Does stuff make you happy?
THE END OF STUFF
The “Era of Peek Stuff” remains alive and well as long as people feel the most important things are things.
Those bulging closets or mini-storage units can hold a bit more, and consumer product sales remain healthy. Author-Minimalist guys Rick Hansen and Ryan Nicodemus estimate the average American home contains 300,000 items and growing. So will our love for material goods ever fade? If the Era were to end, what would that look like? How would we know if consumption addiction turned down?
I turn to funny man Garrison Keillor of Prairie Home Companion fame to answer. He broadcast a picture of the end of “Peek Stuff.”
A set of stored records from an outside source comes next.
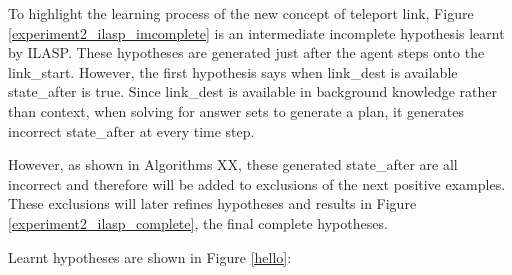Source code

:
To highlight the learning process of the new concept of teleport link, Figure \ref{experiment2_ilasp_imcomplete} is an intermediate incomplete hypothesis learnt by ILASP.
These hypotheses are generated just after the agent steps onto the \textsf{link\_start}. However, the first hypothesis says
when link\_dest is available state\_after is true. Since link\_dest is available in background knowledge rather than context,
when solving for answer sets to generate a plan, it generates incorrect state\_after at every time step.

However, as shown in Algorithms XX, these generated state\_after are all incorrect and therefore will be added to exclusions of the next positive examples.
These exclusions will later refines hypotheses and results in Figure \ref{experiment2_ilasp_complete}, the final complete hypotheses.

Learnt hypotheses are shown in Figure \ref{hello}:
The setting takes place on the lawn of a suburban house one morning in Lake Woebegone. Friends and neighbors gathered to look over what was on display at the yard sale of their departed old neighbor. The day is beautiful, but the picture is heartrending. One neighbor whispers into his wife’s ear:
“They worked so long and hard their entire lives to purchase all these things. They wanted it all so badly and paid so much money to fill their house and attic with this dusty accumulation of boxes.”
“The price is down to pennies, and still, nobody wants it.”
Here on the lawn’s morning dew were the life’s dreams of a pitiful family, exposed for all to see. Most passed by but showed no interest.
Everyone knows the yard sale price doesn’t measure a human life. We’re more than our bric-a-brac. Nevertheless, when your neighbors see your dreams discounted down to pennies, the conclusion cries out: “Hollowness in life.” If people question consumption values, the Era of Stuff will fade.
Until that time, he who dies with the most things wins. Our free-market economy claims the importance of the consumers’ free choice between material and non-material. But of course, the option is stacked heavily towards commercial products.
The gross national consumption is too important to be left entirely in the hands of shoppers. The nation’s inflation and employment depend on purchase decisions. The Federal Reserve, The U.S. Treasury’s fiscal policy, plus a trillion-dollar marketing industry are there to guide consumers’ choices.
But pay attention, and you can also hear dissenting voices. Maria Kondo, the minimalists, the spiritualists, the health fanatics, tree huggers, and naturalists view tangible assets differently. It could be a trend.
Categories: Humor
Your essay is going to prove prescient. Everyone I know is buying fewer things. I wonder if someday, not too far in the future, people will look on designer clothes as an aberrant brand of insanity. Wouldn’t it be nice if status were won through service rather than through spending?